Design: Multicenter, randomized, open label.

Setting: Four academic tertiary-care ICUs in Canada.

Patients: Critically ill patients requiring continuous sedation while receiving mechanical ventilation.

Interventions: Random allocation by predicted requirement for mechanical ventilation (short sedation stratum, < 24 h; medium sedation stratum,≥ 24 and < 72 h; and long sedation stratum, ≥ 72 h) to sedation regimens utilizing propofol or midazolam.
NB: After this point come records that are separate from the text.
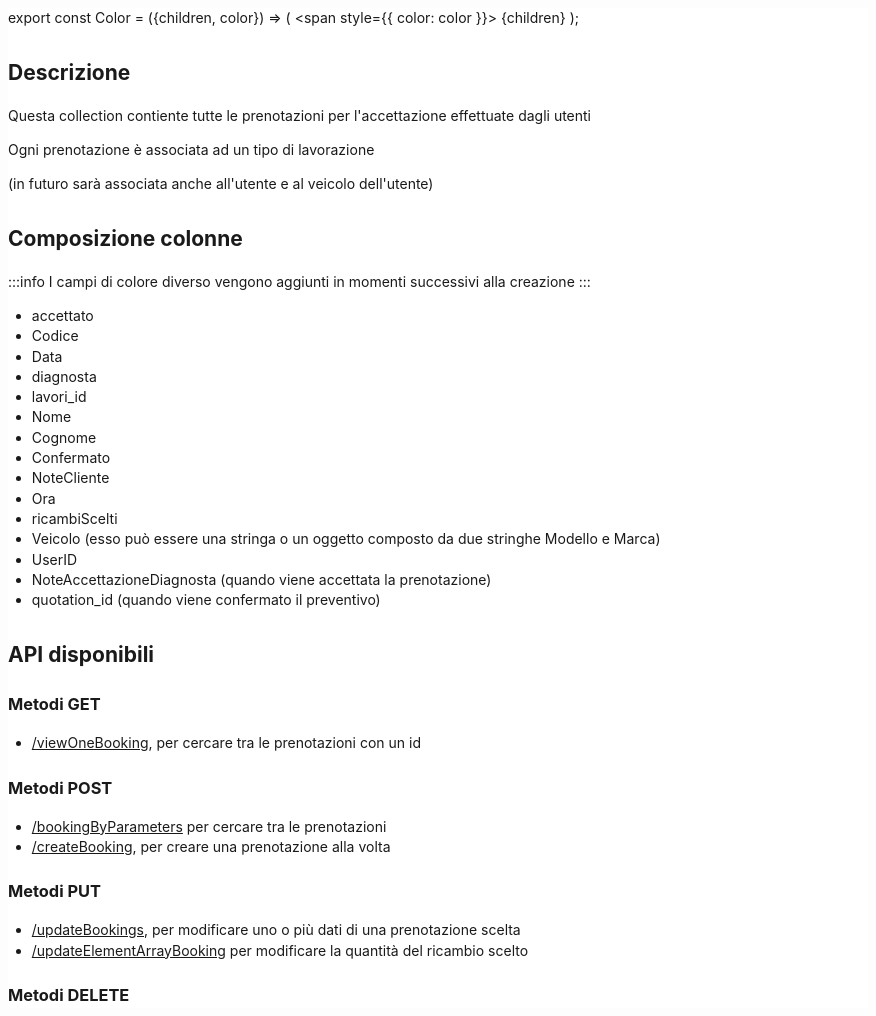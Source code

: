 export const Color = ({children, color}) => (
  <span
    style={{
      color: color
    }}>
    {children}
  </span>
);

## Descrizione
Questa collection contiente tutte le prenotazioni per l'accettazione effettuate dagli utenti

Ogni prenotazione è associata ad un tipo di lavorazione

(in futuro sarà associata anche all'utente e al veicolo dell'utente)
## Composizione colonne
:::info
I campi di colore diverso vengono aggiunti in momenti successivi alla creazione
:::

- accettato
- Codice
- Data
- diagnosta
- lavori_id
- Nome
- Cognome
- Confermato
- NoteCliente
- Ora
- ricambiScelti
- Veicolo (esso può essere una stringa o un oggetto composto da due stringhe Modello e Marca)
- UserID
- <Color color = "blue"> NoteAccettazioneDiagnosta </Color> (quando viene accettata la prenotazione)
- <Color color = "blue"> quotation_id </Color> (quando viene confermato il preventivo)

## API disponibili

### Metodi <Color color = "green"> GET</Color>
- [/viewOneBooking](#viewOneBooking), per cercare tra le prenotazioni con un id

### Metodi <Color color = "darkorange"> POST </Color>
- [/bookingByParameters](#bookingByParameters) per cercare tra le prenotazioni
- [/createBooking](#createBooking), per creare una prenotazione alla volta

### Metodi <Color color = "blue"> PUT </Color>

- [/updateBookings](#updateBooking), per modificare uno o più dati di una prenotazione scelta
- [/updateElementArrayBooking](#updElemArrayBook) per modificare la quantità del ricambio scelto
### Metodi <Color color = "red"> DELETE </Color>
Measurements and results: Using an intention-to-treat analysis, patients randomized to receive propofol in the short sedation stratum (propofol, 21 patients; midazolam, 26 patients) and the long sedation stratum (propofol, 4 patients; midazolam, 10 patients) were extubated earlier (short sedation stratum: propofol, 5.6 h; midazolam, 11.9 h; long sedation stratum: propofol, 8.4 h; midazolam, 46.8 h; p < 0.05). Pooled results showed that patients treated with propofol (n = 46) were extubated earlier than those treated with midazolam (n = 53) (6.7 vs 24.7 h, respectively; p < 0.05) following discontinuation of the sedation but were not discharged from ICU earlier (94.0 vs 63.7 h, respectively; p = 0.26). Propofol-treated patients spent a larger percentage of time at the target Ramsay sedation level than midazolam-treated patients (60.2% vs 44.0%, respectively; p < 0.05). Using a treatment-received analysis, propofol sedation either did not differ from midazolam sedation in time to tracheal extubation or ICU discharge (sedation duration, < 24 h) or was associated with earlier tracheal extubation but longer time to ICU discharge (sedation duration, ≥ 24 h, < 72 h, or ≥ 72 h).

Conclusions: The use of propofol sedation allowed for more rapid tracheal extubation than when midazolam sedation was employed. This did not result in earlier ICU discharge.